Similarly, practice with “ag”, “an” and so on until the child is proficient with joining two sounds. Do not introduce the third sound just yet. Then test by giving dictation, saying ok now write “am” if the kid can write correctly by listening to your spoken “am”, please know that the kid has learnt. Now move to “I” sounds join “I” sound similarly with “g”, “m” “p” and so on to make “ig”, “im” etc. Then move on to “o” sound joining. Thereafter move on to “u” but do not go to “e” and this is massively confusing. We shall take it much later.

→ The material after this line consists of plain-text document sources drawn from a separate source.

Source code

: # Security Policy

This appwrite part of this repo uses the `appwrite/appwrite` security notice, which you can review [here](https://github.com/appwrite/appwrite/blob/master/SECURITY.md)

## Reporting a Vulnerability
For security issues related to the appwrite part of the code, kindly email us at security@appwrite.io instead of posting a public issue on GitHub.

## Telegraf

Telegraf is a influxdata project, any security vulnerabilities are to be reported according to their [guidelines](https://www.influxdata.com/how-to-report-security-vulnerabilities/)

Once the child can independently, upon dictation write with ease sound joinings like “am”, “ob”, “in”, “ut” etc, now its time to move on to three sound joining to make a word, then keep a flash card of say, “b” in your right hand and a flash card of “at” in your left hand and repeat the process. Now say, “bbb” then wait a while and say, “at” then join the two and say , “bat” . Practice with “a” sounds first, do not mix vowels until the child knows and can do all vowel sound joinings with ease. Now give dictation and say words like, “bag”, “rod”, “tip”, “tub” etc. If the child can write upon dictation, now its time to introduce the “e” sound. The procedure remains the same. First join 2 sounds and then join 3 sounds to make a word. With practice on an average, a child with special needs can learn to read cvc(consonant-vowel-consonant) words with fluency within 4 months.
Once this is achieved, please give enough practice and do so experientially. For example, say, put the mug in the red tub.” Place two tubs in front of the child, one red and one any other colour and keep a mug in front , now say, read and do what is mentioned. This way you will ensure that not only is the kid reading but also comprehending the read material.